BEGIN
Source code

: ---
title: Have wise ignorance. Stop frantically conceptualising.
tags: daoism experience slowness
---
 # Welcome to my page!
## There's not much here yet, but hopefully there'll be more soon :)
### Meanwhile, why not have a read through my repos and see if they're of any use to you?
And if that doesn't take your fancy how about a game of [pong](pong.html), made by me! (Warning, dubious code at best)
END
BEGIN
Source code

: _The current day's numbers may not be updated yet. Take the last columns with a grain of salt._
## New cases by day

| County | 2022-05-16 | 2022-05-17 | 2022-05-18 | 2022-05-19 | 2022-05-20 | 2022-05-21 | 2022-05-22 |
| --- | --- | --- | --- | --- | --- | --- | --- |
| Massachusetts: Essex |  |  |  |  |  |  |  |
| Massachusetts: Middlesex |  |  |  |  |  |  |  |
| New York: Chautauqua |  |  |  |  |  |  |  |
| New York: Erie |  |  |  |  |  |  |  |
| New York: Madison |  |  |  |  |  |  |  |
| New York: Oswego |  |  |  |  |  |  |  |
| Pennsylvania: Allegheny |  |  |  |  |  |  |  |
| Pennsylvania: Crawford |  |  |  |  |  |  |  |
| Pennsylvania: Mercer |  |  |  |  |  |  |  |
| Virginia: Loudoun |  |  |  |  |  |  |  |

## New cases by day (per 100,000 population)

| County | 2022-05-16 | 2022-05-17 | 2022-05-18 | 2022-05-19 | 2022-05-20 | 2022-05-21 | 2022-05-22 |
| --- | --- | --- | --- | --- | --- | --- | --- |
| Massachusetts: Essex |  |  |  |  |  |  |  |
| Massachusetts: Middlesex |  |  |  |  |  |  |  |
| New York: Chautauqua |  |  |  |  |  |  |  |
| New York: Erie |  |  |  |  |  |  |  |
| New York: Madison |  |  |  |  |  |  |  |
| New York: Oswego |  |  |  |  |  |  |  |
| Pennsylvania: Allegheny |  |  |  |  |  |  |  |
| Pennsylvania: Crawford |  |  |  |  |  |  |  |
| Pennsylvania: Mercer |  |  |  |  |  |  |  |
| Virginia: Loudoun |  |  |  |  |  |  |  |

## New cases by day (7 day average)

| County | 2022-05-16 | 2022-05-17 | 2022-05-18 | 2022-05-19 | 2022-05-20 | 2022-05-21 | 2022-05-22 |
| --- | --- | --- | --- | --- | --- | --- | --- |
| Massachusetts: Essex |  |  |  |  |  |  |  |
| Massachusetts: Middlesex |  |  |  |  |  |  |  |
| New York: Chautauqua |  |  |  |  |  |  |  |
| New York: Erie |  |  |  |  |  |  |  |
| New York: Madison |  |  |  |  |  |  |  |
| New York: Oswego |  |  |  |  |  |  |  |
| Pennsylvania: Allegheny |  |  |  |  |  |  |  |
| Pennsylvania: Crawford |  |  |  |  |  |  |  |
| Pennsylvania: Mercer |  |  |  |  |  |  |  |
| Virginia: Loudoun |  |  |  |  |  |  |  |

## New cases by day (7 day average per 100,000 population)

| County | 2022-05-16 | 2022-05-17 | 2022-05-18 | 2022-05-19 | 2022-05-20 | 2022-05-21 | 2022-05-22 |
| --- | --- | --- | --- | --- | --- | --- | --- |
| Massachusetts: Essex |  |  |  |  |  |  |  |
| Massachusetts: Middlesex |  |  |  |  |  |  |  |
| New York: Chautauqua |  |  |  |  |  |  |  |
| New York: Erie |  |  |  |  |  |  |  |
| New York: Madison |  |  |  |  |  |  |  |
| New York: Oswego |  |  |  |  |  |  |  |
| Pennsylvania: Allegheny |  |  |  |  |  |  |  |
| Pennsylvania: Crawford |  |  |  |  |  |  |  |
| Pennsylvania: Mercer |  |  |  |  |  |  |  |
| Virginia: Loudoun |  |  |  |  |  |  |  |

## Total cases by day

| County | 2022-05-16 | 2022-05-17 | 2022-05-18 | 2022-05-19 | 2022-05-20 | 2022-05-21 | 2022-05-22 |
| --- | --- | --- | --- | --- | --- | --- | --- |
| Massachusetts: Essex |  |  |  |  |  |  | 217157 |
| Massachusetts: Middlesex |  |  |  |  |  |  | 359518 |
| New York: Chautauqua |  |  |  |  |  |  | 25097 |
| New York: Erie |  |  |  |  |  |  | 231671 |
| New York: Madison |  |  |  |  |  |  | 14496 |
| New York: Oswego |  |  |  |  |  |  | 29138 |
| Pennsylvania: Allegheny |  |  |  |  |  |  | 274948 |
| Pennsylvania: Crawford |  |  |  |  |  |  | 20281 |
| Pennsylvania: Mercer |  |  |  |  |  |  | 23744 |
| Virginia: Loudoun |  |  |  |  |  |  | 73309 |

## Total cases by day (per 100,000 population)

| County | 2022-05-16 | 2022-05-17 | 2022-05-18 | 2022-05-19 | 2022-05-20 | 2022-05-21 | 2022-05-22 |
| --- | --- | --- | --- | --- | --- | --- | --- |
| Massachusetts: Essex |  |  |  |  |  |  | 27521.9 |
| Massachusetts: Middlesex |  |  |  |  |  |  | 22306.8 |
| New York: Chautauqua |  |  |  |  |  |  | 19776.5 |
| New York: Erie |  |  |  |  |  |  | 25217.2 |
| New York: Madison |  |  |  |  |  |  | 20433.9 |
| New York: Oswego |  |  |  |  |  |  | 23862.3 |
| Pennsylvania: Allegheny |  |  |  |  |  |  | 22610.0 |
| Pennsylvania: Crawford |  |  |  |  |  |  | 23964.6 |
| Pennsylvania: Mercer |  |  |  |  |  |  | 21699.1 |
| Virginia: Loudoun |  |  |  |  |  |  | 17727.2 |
END
Each line of the entries above that includes the string "Total" should be copied out.

## Total cases by day
## Total cases by day (per 100,000 population)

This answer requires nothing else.